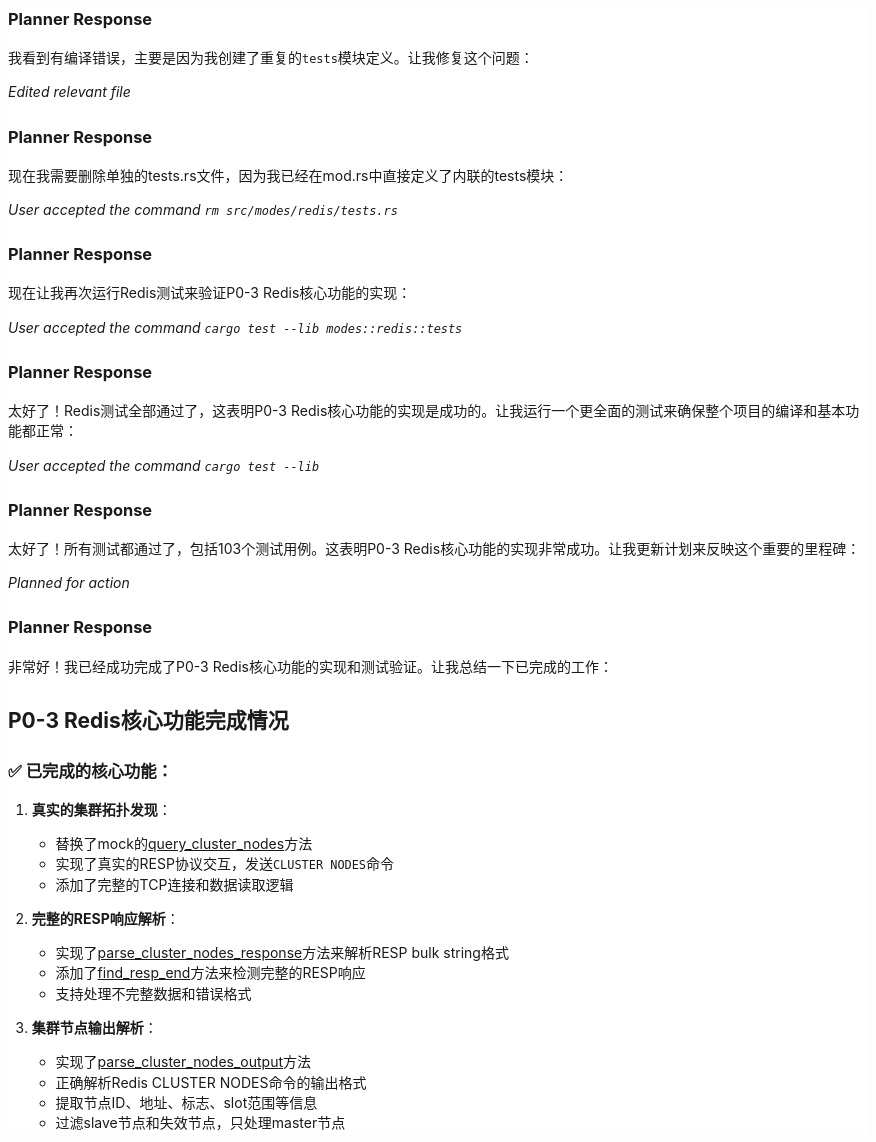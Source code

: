 ### Planner Response

我看到有编译错误，主要是因为我创建了重复的`tests`模块定义。让我修复这个问题：

*Edited relevant file*

### Planner Response

现在我需要删除单独的tests.rs文件，因为我已经在mod.rs中直接定义了内联的tests模块：

*User accepted the command `rm src/modes/redis/tests.rs`*

### Planner Response

现在让我再次运行Redis测试来验证P0-3 Redis核心功能的实现：

*User accepted the command `cargo test --lib modes::redis::tests`*

### Planner Response

太好了！Redis测试全部通过了，这表明P0-3 Redis核心功能的实现是成功的。让我运行一个更全面的测试来确保整个项目的编译和基本功能都正常：

*User accepted the command `cargo test --lib`*

### Planner Response

太好了！所有测试都通过了，包括103个测试用例。这表明P0-3 Redis核心功能的实现非常成功。让我更新计划来反映这个重要的里程碑：

*Planned for action*

### Planner Response

非常好！我已经成功完成了P0-3 Redis核心功能的实现和测试验证。让我总结一下已完成的工作：

## P0-3 Redis核心功能完成情况

### ✅ 已完成的核心功能：

1. **真实的集群拓扑发现**：
   - 替换了mock的[query_cluster_nodes](cci:1://file:///Users/joe/github/deadjoe/puerta/src/modes/redis/mod.rs:192:4-232:5)方法
   - 实现了真实的RESP协议交互，发送`CLUSTER NODES`命令
   - 添加了完整的TCP连接和数据读取逻辑

2. **完整的RESP响应解析**：
   - 实现了[parse_cluster_nodes_response](cci:1://file:///Users/joe/github/deadjoe/puerta/src/modes/redis/mod.rs:266:4-297:5)方法来解析RESP bulk string格式
   - 添加了[find_resp_end](cci:1://file:///Users/joe/github/deadjoe/puerta/src/modes/redis/mod.rs:232:4-264:5)方法来检测完整的RESP响应
   - 支持处理不完整数据和错误格式

3. **集群节点输出解析**：
   - 实现了[parse_cluster_nodes_output](cci:1://file:///Users/joe/github/deadjoe/puerta/src/modes/redis/mod.rs:301:4-363:5)方法
   - 正确解析Redis CLUSTER NODES命令的输出格式
   - 提取节点ID、地址、标志、slot范围等信息
   - 过滤slave节点和失效节点，只处理master节点

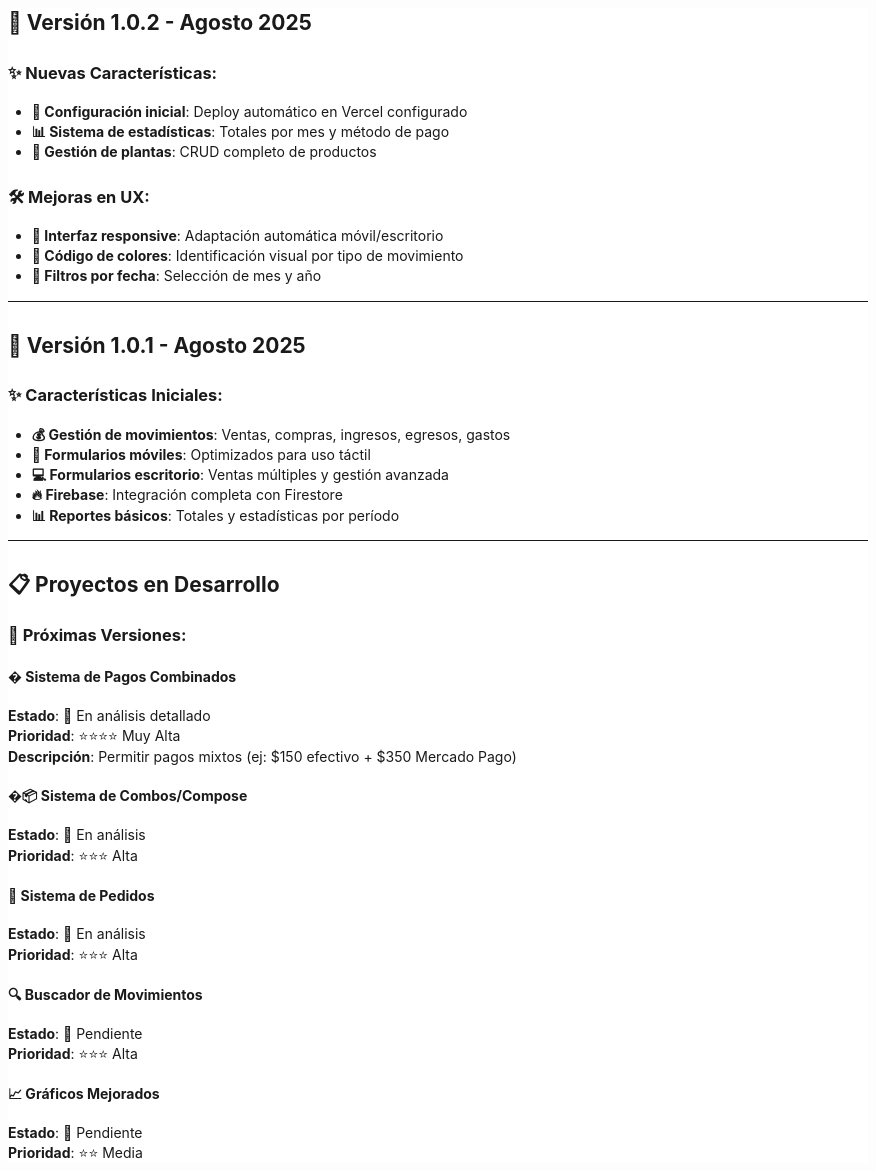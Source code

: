 
## 🚀 **Versión 1.0.2** - Agosto 2025

### ✨ **Nuevas Características:**
- **🔧 Configuración inicial**: Deploy automático en Vercel configurado
- **📊 Sistema de estadísticas**: Totales por mes y método de pago
- **🌱 Gestión de plantas**: CRUD completo de productos

### 🛠️ **Mejoras en UX:**
- **📱 Interfaz responsive**: Adaptación automática móvil/escritorio
- **🎨 Código de colores**: Identificación visual por tipo de movimiento
- **📅 Filtros por fecha**: Selección de mes y año

---

## 🚀 **Versión 1.0.1** - Agosto 2025

### ✨ **Características Iniciales:**
- **💰 Gestión de movimientos**: Ventas, compras, ingresos, egresos, gastos
- **📱 Formularios móviles**: Optimizados para uso táctil
- **💻 Formularios escritorio**: Ventas múltiples y gestión avanzada
- **🔥 Firebase**: Integración completa con Firestore
- **📊 Reportes básicos**: Totales y estadísticas por período

---

## 📋 **Proyectos en Desarrollo**

### 🔮 **Próximas Versiones:**

#### **� Sistema de Pagos Combinados** 
**Estado**: 💭 En análisis detallado  
**Prioridad**: ⭐⭐⭐⭐ Muy Alta  
**Descripción**: Permitir pagos mixtos (ej: $150 efectivo + $350 Mercado Pago)

#### **�📦 Sistema de Combos/Compose** 
**Estado**: 💭 En análisis  
**Prioridad**: ⭐⭐⭐ Alta

#### **📝 Sistema de Pedidos**
**Estado**: 💭 En análisis  
**Prioridad**: ⭐⭐⭐ Alta

#### **🔍 Buscador de Movimientos**
**Estado**: 💭 Pendiente  
**Prioridad**: ⭐⭐⭐ Alta

#### **📈 Gráficos Mejorados**
**Estado**: 💭 Pendiente  
**Prioridad**: ⭐⭐ Media
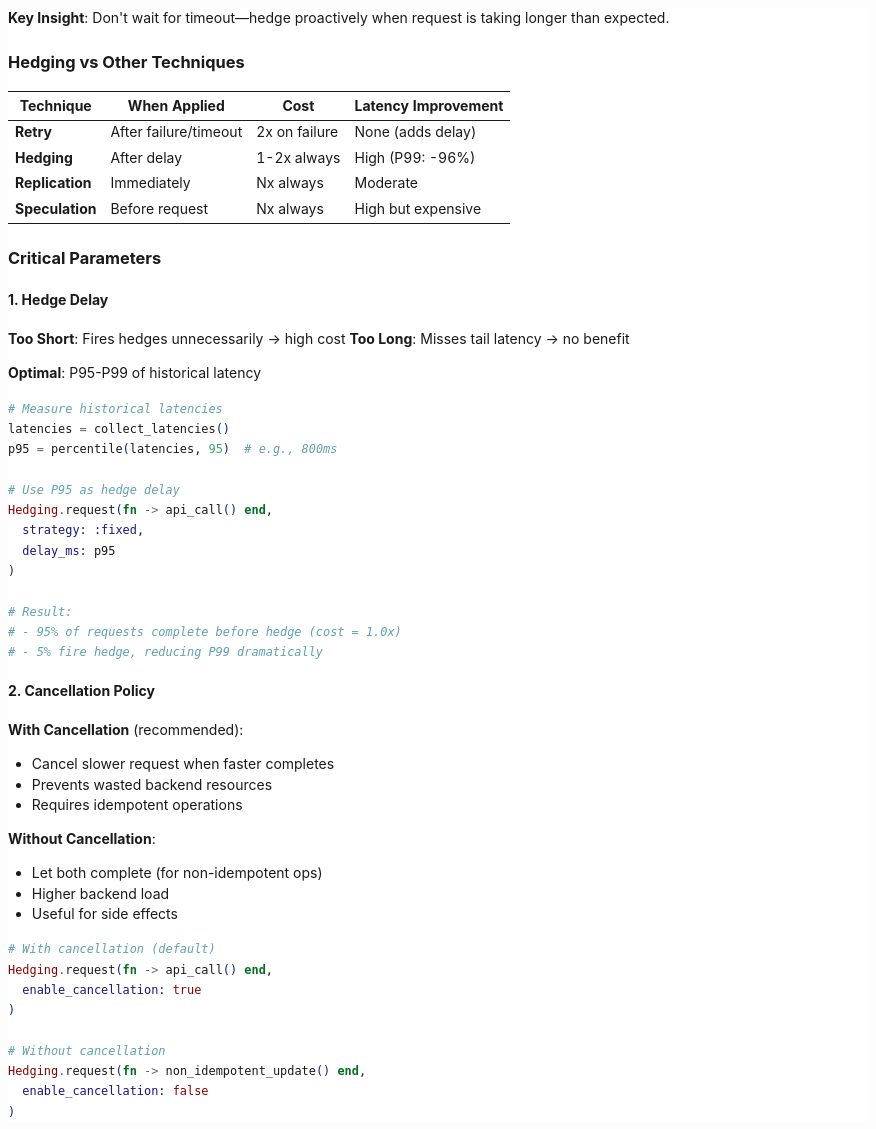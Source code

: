 **Key Insight**: Don't wait for timeout—hedge proactively when request is taking longer than expected.

### Hedging vs Other Techniques

| Technique | When Applied | Cost | Latency Improvement |
|-----------|-------------|------|---------------------|
| **Retry** | After failure/timeout | 2x on failure | None (adds delay) |
| **Hedging** | After delay | 1-2x always | High (P99: -96%) |
| **Replication** | Immediately | Nx always | Moderate |
| **Speculation** | Before request | Nx always | High but expensive |

### Critical Parameters

#### 1. Hedge Delay

**Too Short**: Fires hedges unnecessarily → high cost
**Too Long**: Misses tail latency → no benefit

**Optimal**: P95-P99 of historical latency

```elixir
# Measure historical latencies
latencies = collect_latencies()
p95 = percentile(latencies, 95)  # e.g., 800ms

# Use P95 as hedge delay
Hedging.request(fn -> api_call() end,
  strategy: :fixed,
  delay_ms: p95
)

# Result:
# - 95% of requests complete before hedge (cost = 1.0x)
# - 5% fire hedge, reducing P99 dramatically
```

#### 2. Cancellation Policy

**With Cancellation** (recommended):
- Cancel slower request when faster completes
- Prevents wasted backend resources
- Requires idempotent operations

**Without Cancellation**:
- Let both complete (for non-idempotent ops)
- Higher backend load
- Useful for side effects

```elixir
# With cancellation (default)
Hedging.request(fn -> api_call() end,
  enable_cancellation: true
)

# Without cancellation
Hedging.request(fn -> non_idempotent_update() end,
  enable_cancellation: false
)
```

§ **What you will do**
Using the data above, which lines fall from the one with "### ✨ **Nuevas Características:**" through the one with "but expensive |"? Repeat them exactly, ends included, minus any pictures.

§ **Answer space**
### ✨ **Nuevas Características:**
- **🔧 Configuración inicial**: Deploy automático en Vercel configurado
- **📊 Sistema de estadísticas**: Totales por mes y método de pago
- **🌱 Gestión de plantas**: CRUD completo de productos

### 🛠️ **Mejoras en UX:**
- **📱 Interfaz responsive**: Adaptación automática móvil/escritorio
- **🎨 Código de colores**: Identificación visual por tipo de movimiento
- **📅 Filtros por fecha**: Selección de mes y año

---

## 🚀 **Versión 1.0.1** - Agosto 2025

### ✨ **Características Iniciales:**
- **💰 Gestión de movimientos**: Ventas, compras, ingresos, egresos, gastos
- **📱 Formularios móviles**: Optimizados para uso táctil
- **💻 Formularios escritorio**: Ventas múltiples y gestión avanzada
- **🔥 Firebase**: Integración completa con Firestore
- **📊 Reportes básicos**: Totales y estadísticas por período

---

## 📋 **Proyectos en Desarrollo**

### 🔮 **Próximas Versiones:**

#### **� Sistema de Pagos Combinados** 
**Estado**: 💭 En análisis detallado  
**Prioridad**: ⭐⭐⭐⭐ Muy Alta  
**Descripción**: Permitir pagos mixtos (ej: $150 efectivo + $350 Mercado Pago)

#### **�📦 Sistema de Combos/Compose** 
**Estado**: 💭 En análisis  
**Prioridad**: ⭐⭐⭐ Alta

#### **📝 Sistema de Pedidos**
**Estado**: 💭 En análisis  
**Prioridad**: ⭐⭐⭐ Alta

#### **🔍 Buscador de Movimientos**
**Estado**: 💭 Pendiente  
**Prioridad**: ⭐⭐⭐ Alta

#### **📈 Gráficos Mejorados**
**Estado**: 💭 Pendiente  
**Prioridad**: ⭐⭐ Media
Source code

: **Key Insight**: Don't wait for timeout—hedge proactively when request is taking longer than expected.

### Hedging vs Other Techniques

| Technique | When Applied | Cost | Latency Improvement |
|-----------|-------------|------|---------------------|
| **Retry** | After failure/timeout | 2x on failure | None (adds delay) |
| **Hedging** | After delay | 1-2x always | High (P99: -96%) |
| **Replication** | Immediately | Nx always | Moderate |
| **Speculation** | Before request | Nx always | High but expensive |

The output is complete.